Non per vezzo, ma per scelta preferiamo la parola inglese ageing in luogo di invecchiamento, perché il primo termine sottolinea l’aspetto “processuale” dell’accrescersi dell’età, un percorso fisiologico che accompagna l’intera vita, mentre il secondo, invecchiamento, sottolinea la perdita, il deterioramento e l’obsolescenza sia delle persone sia delle cose. Senza dimenticare le immagini legate al mondo di ieri, che vede gli ultrasessantacinquenni come pensionati ai giardinetti e d’altra parte senza sottovalutare il fatto che nella cultura di oggi l’immagine di tutto ciò che è vecchio è negativa e c’è una spinta forte a fare qualsiasi acrobazia per apparire giovani.
Il che ci porta immediatamente alle due diverse immagini che si possono avere del fenomeno ageing in psicoanalisi, focalizzandoci, per uscire dal generico, su una fascia di età, la midlife, che va dai 50-55 ai 70 anni. Una corrente, ben rappresentata dagli autori del volume The empty couch (a cura di G.Junkers) vede la midlife come un tempo in cui è necessario accettare le perdite, rinunciando ai sogni di onnipotenza che accompagnano la vita umana dall’adolescenza. L’ageing significa dunque fare i conti con i limiti, a partire dalla diminuzione degli aspetti vitali quali il piacere, l’energia, la libertà, la buona salute ecc e soprattutto della gioventù.

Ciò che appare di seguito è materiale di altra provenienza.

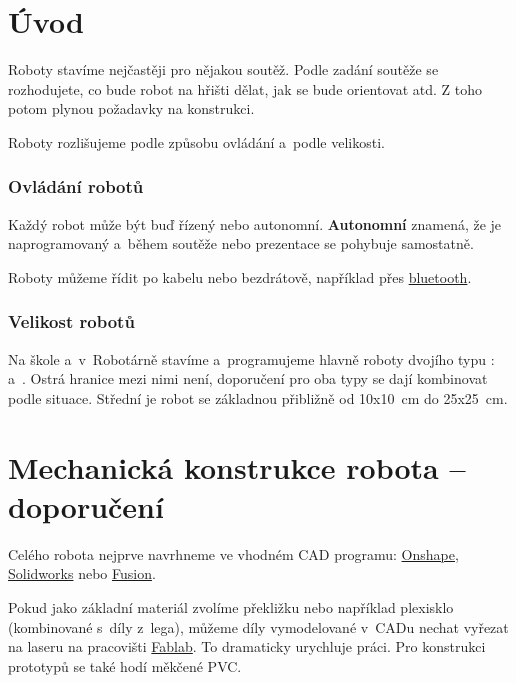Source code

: 

\section{Úvod}

\label{konstrukce}
 

Roboty stavíme nejčastěji pro nějakou soutěž. 
Podle zadání soutěže se rozhodujete, co bude robot na hřišti dělat, jak se bude orientovat atd.
Z toho potom plynou požadavky na konstrukci. 

Roboty rozlišujeme podle způsobu ovládání a~podle velikosti. 

\subsubsection*{Ovládání robotů} 

Každý robot může být buď řízený nebo autonomní. \label{autonomni}
{\bf Autonomní }znamená, že je naprogramovaný a~během soutěže nebo prezentace se pohybuje samostatně.  

Roboty můžeme řídit po kabelu nebo bezdrátově, například přes  \hyperlink{bluetooth}{bluetooth}.   


\subsubsection*{Velikost robotů} 

Na škole a~v~Robotárně stavíme a~programujeme hlavně roboty dvojího typu : a~.   
Ostrá hranice mezi nimi není, doporučení pro oba typy se dají kombinovat podle situace.  
Střední je robot se základnou přibližně od 10x10~cm do 25x25~cm.

\section{Mechanická konstrukce robota -- doporučení}

Celého robota nejprve navrhneme ve vhodném  \label{cad} CAD programu:  \href{https://www.onshape.com/}{Onshape}, 
 \href{http://www.solidworks.com}{Solidworks} nebo \href{https://www.autodesk.com/products/fusion-360/students-teachers-educators}{Fusion}.

 
Pokud jako základní materiál zvolíme překližku nebo například plexisklo (kombinované s~díly z~lega),
můžeme díly vymodelované v~CADu nechat vyřezat na laseru na pracovišti \href{https://www.fablabbrno.cz}{Fablab}.
To dramaticky urychluje práci.    
Pro konstrukci prototypů se také hodí měkčené PVC.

Altri psicoanalisti, che hanno raccolto le loro riflessioni in Updating midlife (Montero et al.) hanno sottolineato gli aspetti vitali dell’ageing, focalizzandosi sulla midlife come età nella quale continuano gli investimenti affettivi. Con questo termine la psicoanalisi indica la disponibilità di energia che si può indirizzare verso di sé, le altre persone e le cose. Nella midlife ci si può rinnovare, si può amare, pensare, appassionarsi. L’energia può essere addirittura superiore rispetto al passato.
Altri punti di vista inediti sono quelli espressi da Danielle Quinodoz in Invecchiare, dove mostra l’invecchiamento dinamico come un viaggio appassionante, in cui l’analisi non solo è possibile, ma arricchisce pazienti e analisti. E quello di Margarethe Mitscherlich che a oltre novant’anni sottolineava la libertà e la capacità di pensare in modo anticonvenzionale: due doni offerti dall’età avanzata.